Lord Scott of Foscote: ‘policies that involve people cannot be, and should not be allowed to become, rigid inflexible rules. The bureaucracy of which Kafka wrote cannot be allowed to take root in this country and the courts must see that it does not. ‘ and ‘it must be disproportionate to expect a four year old girl, who was born and has lived all her life here, either to be separated from her mother for some months or to travel with her mother to endure the ‘harsh and unpalatable’ conditions in Zimbabwe simply in order to enforce the entry clearance procedures.’
Lord Brown: ‘This appellant came to the UK to seek asylum, met an old friend from Zimbabwe, married him and had a child. He is now settled here as a refugee and cannot return. No one apparently doubts that, in the longer term, this family will have to be allowed to live together here. Is it really to be said that effective immigration control requires that the appellant and her child must first travel back (perhaps at the taxpayer’s expense) to Zimbabwe, a country to which the enforced return of failed asylum-seekers remained suspended for more than two years after the appellant’s marriage and where conditions are ‘harsh and unpalatable’, and remain there for some months obtaining entry clearance, before finally she can return (at her own expense) to the UK to resume her family life which meantime will have been gravely disrupted? Surely one has only to ask the question to recognise the right answer. ‘
Lord Bingham of Cornhill, Lord Hope of Craighead, Lord Scott of Foscot, Baroness Hale of Richmond, Lord Brown of Eaton-under-Heywood
[2008] UKHL 40, [2008] 1 WLR 1420, Times 26-Jun-2008, [2009] 1 All ER 363, [2008] HRLR 39, [2008] INLR 502, [2008] UKHRR 1008, [2008] Imm AR 700
Bailii, HL
Immigration and Asylum Act 1999 65, Nationality, Immigration and Asylum Act 2002 82 84, European Convention on Human Rights 8
England and Wales
Citing:
CitedBeokuBetts v Secretary of State for the Home Department CA 6-Jul-2005
The appellant arrived aged 19 from Sierra Leone and was granted leave to enter as a student, which leave was extended. His famiy had been politically active and suffered abuse after a coup. When his leave expired he applied for asylum. Other family . .
AppliedBeokuBetts v Secretary of State for the Home Department HL 25-Jun-2008
The appellant had arrived from Sierra Leone and obtained student permits. When they expired he sought asylum, citing his family’s persecution after a coup, and that fact that other members of his family now had indefinite leave, and he said that an . .

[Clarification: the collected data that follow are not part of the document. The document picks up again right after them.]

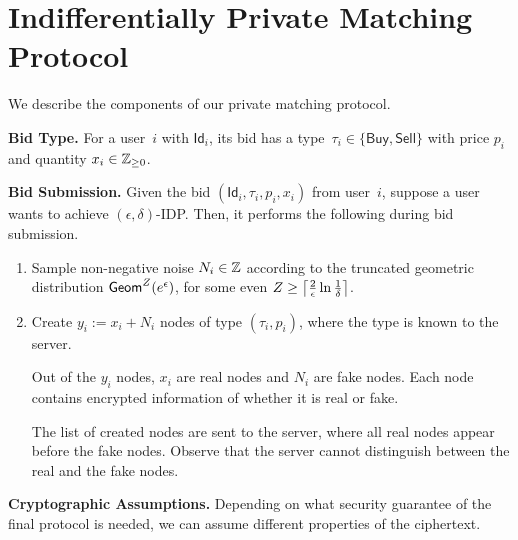 \section{Indifferentially Private Matching Protocol}
\label{sec:algo}

We describe the components of our private matching protocol.

\noindent \textbf{Bid Type.}
For a user~$i$ with $\mathsf{Id}_i$, its bid has a type~$\tau_i \in \{\mathsf{Buy}, \mathsf{Sell}\}$ with price $p_i$
and quantity $x_i \in \mathbb{Z}_{\geq 0}$.



\noindent \textbf{Bid Submission.}
Given the bid $(\mathsf{Id}_i, \tau_i, p_i, x_i)$
from user~$i$, 
suppose a user wants to achieve $(\epsilon, \delta)$-IDP.
Then,
it performs the following during bid submission.
\begin{enumerate}

\item Sample non-negative noise $N_i \in \mathbb{Z}$ 
according to the truncated geometric distribution ${\sf Geom}^Z(e^\epsilon)$,
for some even $Z \geq \left \lceil \frac{2}{\epsilon} \ln \frac{1}{\delta} \right \rceil$.


\item Create $y_i := x_i + N_i$ nodes of type $(\tau_i, p_i)$,
where the type is known to the server.

Out of the $y_i$ nodes, $x_i$ are real nodes and $N_i$ are fake nodes.
Each node contains encrypted information of whether it is real or fake.

The list of created nodes are sent to the server, where all real nodes
appear before the fake nodes.  
Observe that the server cannot distinguish between
the real and the fake nodes.
\end{enumerate}


\noindent \textbf{Cryptographic Assumptions.}  Depending on what security guarantee of the final protocol is needed, 
we can assume different properties of the ciphertext.

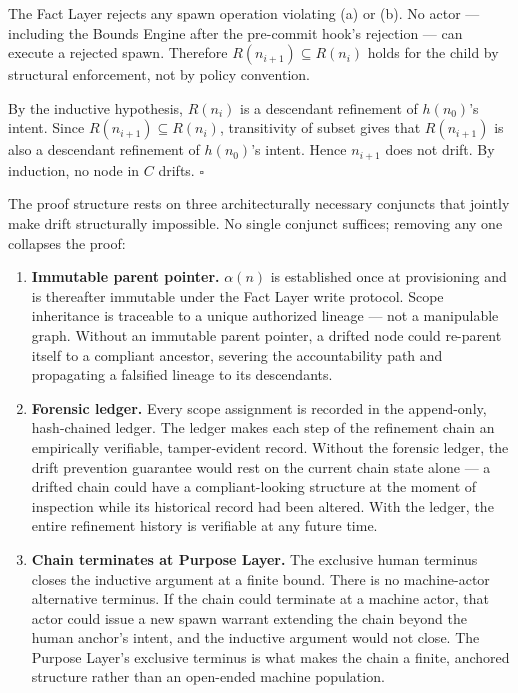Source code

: The Fact Layer rejects any spawn operation violating (a) or (b). No actor — including the Bounds Engine after the pre-commit hook's rejection — can execute a rejected spawn. Therefore $R(n_{i+1}) \subseteq R(n_i)$ holds for the child by structural enforcement, not by policy convention.

By the inductive hypothesis, $R(n_i)$ is a descendant refinement of $h(n_0)$'s intent. Since $R(n_{i+1}) \subseteq R(n_i)$, transitivity of subset gives that $R(n_{i+1})$ is also a descendant refinement of $h(n_0)$'s intent. Hence $n_{i+1}$ does not drift. By induction, no node in $C$ drifts. $\square$

\medskip
The proof structure rests on three architecturally necessary conjuncts that jointly make drift structurally impossible. No single conjunct suffices; removing any one collapses the proof:

\begin{enumerate}
    \item[(1)] \textbf{Immutable parent pointer.} $\alpha(n)$ is established once at provisioning and is thereafter immutable under the Fact Layer write protocol. Scope inheritance is traceable to a unique authorized lineage — not a manipulable graph. Without an immutable parent pointer, a drifted node could re-parent itself to a compliant ancestor, severing the accountability path and propagating a falsified lineage to its descendants.

    \item[(2)] \textbf{Forensic ledger.} Every scope assignment is recorded in the append-only, hash-chained ledger. The ledger makes each step of the refinement chain an empirically verifiable, tamper-evident record. Without the forensic ledger, the drift prevention guarantee would rest on the current chain state alone — a drifted chain could have a compliant-looking structure at the moment of inspection while its historical record had been altered. With the ledger, the entire refinement history is verifiable at any future time.

    \item[(3)] \textbf{Chain terminates at Purpose Layer.} The exclusive human terminus closes the inductive argument at a finite bound. There is no machine-actor alternative terminus. If the chain could terminate at a machine actor, that actor could issue a new spawn warrant extending the chain beyond the human anchor's intent, and the inductive argument would not close. The Purpose Layer's exclusive terminus is what makes the chain a finite, anchored structure rather than an open-ended machine population.
\end{enumerate}

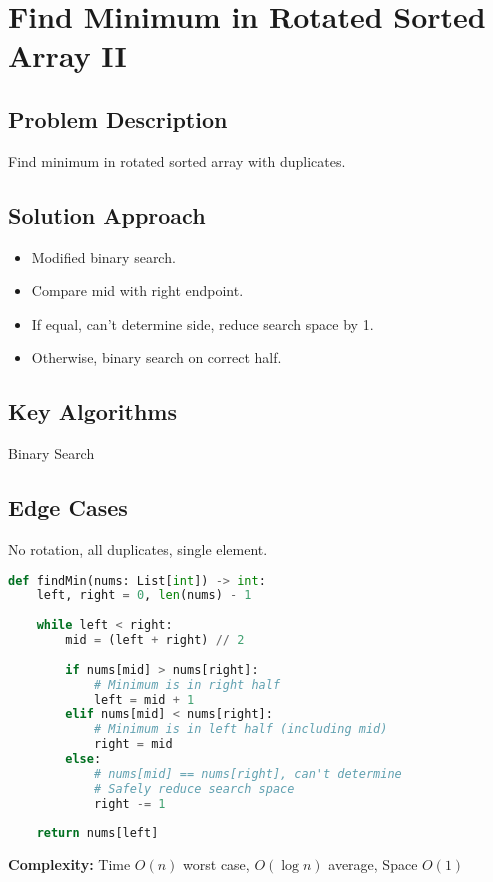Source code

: \documentclass[10pt, a4paper]{article}
\begin{document}
\section{Find Minimum in Rotated Sorted Array II}
\subsection*{Problem Description}
Find minimum in rotated sorted array with duplicates.

\subsection*{Solution Approach}
\begin{itemize}
    \item Modified binary search.
    \item Compare mid with right endpoint.
    \item If equal, can't determine side, reduce search space by 1.
    \item Otherwise, binary search on correct half.
\end{itemize}

\subsection*{Key Algorithms}
Binary Search

\subsection*{Edge Cases}
No rotation, all duplicates, single element.

\begin{lstlisting}[language=Python]
def findMin(nums: List[int]) -> int:
    left, right = 0, len(nums) - 1
    
    while left < right:
        mid = (left + right) // 2
        
        if nums[mid] > nums[right]:
            # Minimum is in right half
            left = mid + 1
        elif nums[mid] < nums[right]:
            # Minimum is in left half (including mid)
            right = mid
        else:
            # nums[mid] == nums[right], can't determine
            # Safely reduce search space
            right -= 1
    
    return nums[left]
\end{lstlisting}
\textbf{Complexity:} Time $O(n)$ worst case, $O(\log n)$ average, Space $O(1)$
\end{document}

Appeal fromChikwamba v Secretary of State for the Home Department CA 16-Nov-2005
The claimant was ordered to return to Zimbabwe to make her asylum claim from there. She argued that it would infringe her human rights. She now had a young daughter here. The IAT had dismissed her appeal on the basis that the appellant could and . .
CitedRegina v Secretary of State for Home Department ex parte Mahmood CA 8-Dec-2000
r_mahmoodCA2000
A Pakistani citizen entered the UK illegally and claimed asylum. A week before his claim was refused and he was served with removal directions, he married a British citizen of Pakistani origin. Two children were later born.
Held: Only . .
CitedEkinci, Regina (on the Application of) v Secretary of State for the Home Department CA 17-Jun-2003
The appellant, a Turkish citizen entered illegally and claimed asylum. He falsely said he had not sought asylum in another EC country. He had lived in Germany for eight years, and had twice unsuccessfully claimed asylum. Shortly after arrangements . .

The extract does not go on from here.